Exercise objective – Every entry must be transcribed without alteration.

Provided information –
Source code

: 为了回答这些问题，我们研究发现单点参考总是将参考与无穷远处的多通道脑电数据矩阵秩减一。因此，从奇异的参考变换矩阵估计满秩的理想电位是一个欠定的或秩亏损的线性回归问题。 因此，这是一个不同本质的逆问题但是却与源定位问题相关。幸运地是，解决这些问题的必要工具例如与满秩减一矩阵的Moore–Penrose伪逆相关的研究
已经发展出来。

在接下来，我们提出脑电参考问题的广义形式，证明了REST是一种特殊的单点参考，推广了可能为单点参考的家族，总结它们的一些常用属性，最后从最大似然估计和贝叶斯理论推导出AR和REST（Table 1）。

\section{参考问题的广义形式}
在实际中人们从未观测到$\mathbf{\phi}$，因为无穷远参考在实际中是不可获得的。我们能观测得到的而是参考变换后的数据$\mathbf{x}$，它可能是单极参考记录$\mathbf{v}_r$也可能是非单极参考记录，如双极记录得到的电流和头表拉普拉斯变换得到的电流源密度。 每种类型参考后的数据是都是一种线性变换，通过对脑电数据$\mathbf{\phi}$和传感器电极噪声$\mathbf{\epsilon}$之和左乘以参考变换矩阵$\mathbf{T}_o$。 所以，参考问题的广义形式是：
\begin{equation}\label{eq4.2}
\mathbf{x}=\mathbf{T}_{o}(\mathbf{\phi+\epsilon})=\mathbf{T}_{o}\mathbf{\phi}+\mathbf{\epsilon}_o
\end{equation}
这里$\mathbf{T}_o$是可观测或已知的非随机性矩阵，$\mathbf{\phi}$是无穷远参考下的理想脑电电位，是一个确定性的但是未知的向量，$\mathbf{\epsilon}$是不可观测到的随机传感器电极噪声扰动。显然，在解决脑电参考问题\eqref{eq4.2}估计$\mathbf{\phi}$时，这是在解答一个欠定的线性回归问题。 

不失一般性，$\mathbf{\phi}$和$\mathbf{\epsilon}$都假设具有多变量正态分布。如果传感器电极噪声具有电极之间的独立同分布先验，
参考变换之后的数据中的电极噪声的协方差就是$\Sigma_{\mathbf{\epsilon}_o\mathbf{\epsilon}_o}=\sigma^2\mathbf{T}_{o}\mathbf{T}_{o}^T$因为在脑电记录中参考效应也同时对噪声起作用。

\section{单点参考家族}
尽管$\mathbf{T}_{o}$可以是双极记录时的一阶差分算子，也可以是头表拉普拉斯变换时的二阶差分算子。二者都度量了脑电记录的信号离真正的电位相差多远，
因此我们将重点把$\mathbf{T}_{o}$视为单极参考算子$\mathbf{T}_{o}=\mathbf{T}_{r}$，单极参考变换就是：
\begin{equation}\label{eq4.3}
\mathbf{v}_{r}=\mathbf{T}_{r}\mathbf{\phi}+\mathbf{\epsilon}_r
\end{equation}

Output –
Source code

: 为了回答这些问题，我们研究发现单点参考总是将参考与无穷远处的多通道脑电数据矩阵秩减一。因此，从奇异的参考变换矩阵估计满秩的理想电位是一个欠定的或秩亏损的线性回归问题。 因此，这是一个不同本质的逆问题但是却与源定位问题相关。幸运地是，解决这些问题的必要工具例如与满秩减一矩阵的Moore–Penrose伪逆相关的研究
已经发展出来。

在接下来，我们提出脑电参考问题的广义形式，证明了REST是一种特殊的单点参考，推广了可能为单点参考的家族，总结它们的一些常用属性，最后从最大似然估计和贝叶斯理论推导出AR和REST（Table 1）。

\section{参考问题的广义形式}
在实际中人们从未观测到$\mathbf{\phi}$，因为无穷远参考在实际中是不可获得的。我们能观测得到的而是参考变换后的数据$\mathbf{x}$，它可能是单极参考记录$\mathbf{v}_r$也可能是非单极参考记录，如双极记录得到的电流和头表拉普拉斯变换得到的电流源密度。 每种类型参考后的数据是都是一种线性变换，通过对脑电数据$\mathbf{\phi}$和传感器电极噪声$\mathbf{\epsilon}$之和左乘以参考变换矩阵$\mathbf{T}_o$。 所以，参考问题的广义形式是：
\begin{equation}\label{eq4.2}
\mathbf{x}=\mathbf{T}_{o}(\mathbf{\phi+\epsilon})=\mathbf{T}_{o}\mathbf{\phi}+\mathbf{\epsilon}_o
\end{equation}
这里$\mathbf{T}_o$是可观测或已知的非随机性矩阵，$\mathbf{\phi}$是无穷远参考下的理想脑电电位，是一个确定性的但是未知的向量，$\mathbf{\epsilon}$是不可观测到的随机传感器电极噪声扰动。显然，在解决脑电参考问题\eqref{eq4.2}估计$\mathbf{\phi}$时，这是在解答一个欠定的线性回归问题。 

不失一般性，$\mathbf{\phi}$和$\mathbf{\epsilon}$都假设具有多变量正态分布。如果传感器电极噪声具有电极之间的独立同分布先验，
参考变换之后的数据中的电极噪声的协方差就是$\Sigma_{\mathbf{\epsilon}_o\mathbf{\epsilon}_o}=\sigma^2\mathbf{T}_{o}\mathbf{T}_{o}^T$因为在脑电记录中参考效应也同时对噪声起作用。

\section{单点参考家族}
尽管$\mathbf{T}_{o}$可以是双极记录时的一阶差分算子，也可以是头表拉普拉斯变换时的二阶差分算子。二者都度量了脑电记录的信号离真正的电位相差多远，
因此我们将重点把$\mathbf{T}_{o}$视为单极参考算子$\mathbf{T}_{o}=\mathbf{T}_{r}$，单极参考变换就是：
\begin{equation}\label{eq4.3}
\mathbf{v}_{r}=\mathbf{T}_{r}\mathbf{\phi}+\mathbf{\epsilon}_r
\end{equation}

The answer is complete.